Use a rolling hash function, such as the Rabin-Karp hash. This allows you to compute hashes of any subrange of $A$ very efficiently, e.g., in $O(1)$ time, assuming you use some extra memory to keep track of all of the intermediate states of the rolling hash.
If $A[0..n-1]$ is your array, a rolling hash defines the hash of the entire array using a recurrence like this:
$$x_i = f(x_{i-1}, A[i])$$
where $x_{-1}$ is some fixed constant and $f$ is some function. Now here's what you can do. You can store the $x$ values in an array $X[0..n-1]$ (where $X[i]=x_i$). This will allow you to compute the hash of any prefix of $A$.
If you want to be able to compute the hash of any consecutive range of $A$, choose the function $f$ carefully to be reversible.
A simple instantiation: let $X[-1] = 0$ (for some constant $c$) and
$$X[i+1] = \alpha \cdot X[i] + A[i] \bmod 2^{32},$$
where $\alpha$ is some 32-bit constant (you'll want it to be odd).
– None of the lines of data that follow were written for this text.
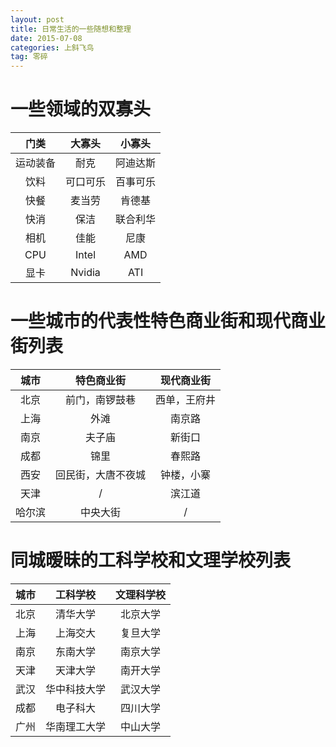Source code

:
 ```yaml
---
layout: post
title: 日常生活的一些随想和整理
date: 2015-07-08
categories: 上斜飞鸟
tag: 零碎
---
```


# 一些领域的双寡头

| 门类 | 大寡头 | 小寡头 |
|:---:|:---:|:---:|
| 运动装备 | 耐克 | 阿迪达斯 |
| 饮料 | 可口可乐 | 百事可乐 |
| 快餐 | 麦当劳 | 肯德基 |
| 快消 | 保洁 | 联合利华 |
| 相机 | 佳能 | 尼康 |
| CPU | Intel | AMD |
| 显卡 | Nvidia | ATI |

# 一些城市的代表性特色商业街和现代商业街列表

| 城市 | 特色商业街 | 现代商业街 |
|:---:|:---:|:---:|
| 北京 | 前门，南锣鼓巷 | 西单，王府井 |
| 上海 | 外滩 | 南京路 |
| 南京 | 夫子庙 | 新街口 |
| 成都 | 锦里 | 春熙路 |
| 西安 | 回民街，大唐不夜城 | 钟楼，小寨 |
| 天津 | / | 滨江道 |
| 哈尔滨 | 中央大街 | / |

# 同城暧昧的工科学校和文理学校列表

| 城市 | 工科学校 | 文理科学校 |
|:---:|:---:|:---:|
| 北京 | 清华大学 | 北京大学 |
| 上海 | 上海交大 | 复旦大学 |
| 南京 | 东南大学 | 南京大学 |
| 天津 | 天津大学 | 南开大学 |
| 武汉 | 华中科技大学 | 武汉大学 |
| 成都 | 电子科大 | 四川大学 |
| 广州 | 华南理工大学 | 中山大学 |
Preprocess the array $A$ once to compute the array $X[0..n-1]$.
Now, the hash of $A[i..j-1]$ can be very efficiently computed: it is the following:
$$X[j-1] - \alpha^{j-i} X[i-1] \bmod 2^{32}.$$
Notice that $\alpha^{j-i} \bmod 2^{32}$ can be computed efficiently using fast exponentiation algorithms, i.e., repeated squaring modulo $2^{32}$. Thus, assuming you've stored the array $X$ alongside the array $A$, a hash of any range of $A$ can be done in $O(1)$ time.
If you want something even simpler and easier to implement, set $\alpha$ to 1. Then the hash of $A[i..j-1]$ just becomes $A[i]+ A[i+1]+ \cdots + A[j-1]$, and $X[i]$ stores $A[0] + A[1] + \cdots + A[i]$, so the hash of $A[i..j-1]$ is just $X[j]-X[i]$.
However, the quality of this hash degrades and you might see an increase in hash collisions.